## Activity:
Check each line of the listing below for the string "boolean", then copy every line that has it.

[Start of section]

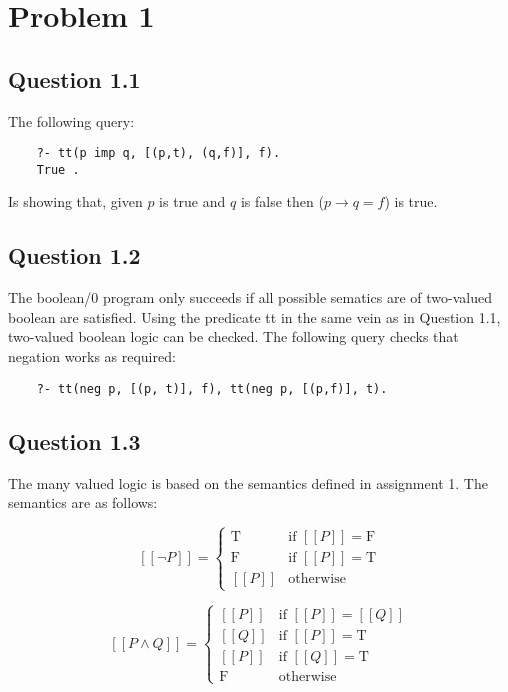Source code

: \newpage
\section*{Problem 1}

\subsection*{Question 1.1}
The following query:

\begin{verbatim}
    ?- tt(p imp q, [(p,t), (q,f)], f).
    True .
\end{verbatim}

Is showing that, given $p$ is true and $q$ is false then ($p \to q = f$) is true. 

\subsection*{Question 1.2}
The boolean/0 program only succeeds if all possible sematics are of two-valued boolean are satisfied.
Using the predicate tt in the same vein as in Question 1.1, two-valued boolean logic can be checked. The following query checks that negation works as required:
\begin{verbatim}
    ?- tt(neg p, [(p, t)], f), tt(neg p, [(p,f)], t).
\end{verbatim}

\subsection*{Question 1.3}
The many valued logic is based on the semantics defined in assignment 1. The semantics are as follows:

$$ [[\neg P]] = 
    \begin{cases}
        \textrm{T} & \textrm{if } [[P]] = \textrm{F} \\
        \textrm{F} & \textrm{if } [[P]] = \textrm{T} \\
        [[P]] & \textrm{otherwise}    
    \end{cases}
$$

$$ [[P \land Q]] = 
    \begin{cases}
        [[P]] & \textrm{if } [[P]] = [[Q]] \\
        [[Q]] & \textrm{if } [[P]] = \textrm{T} \\
        [[P]] & \textrm{if } [[Q]] = \textrm{T} \\
        \textrm{F} & \textrm{otherwise} 
    \end{cases}
$$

[End of section]

## Finished task:
The boolean/0 program only succeeds if all possible sematics are of two-valued boolean are satisfied.
Using the predicate tt in the same vein as in Question 1.1, two-valued boolean logic can be checked. The following query checks that negation works as required:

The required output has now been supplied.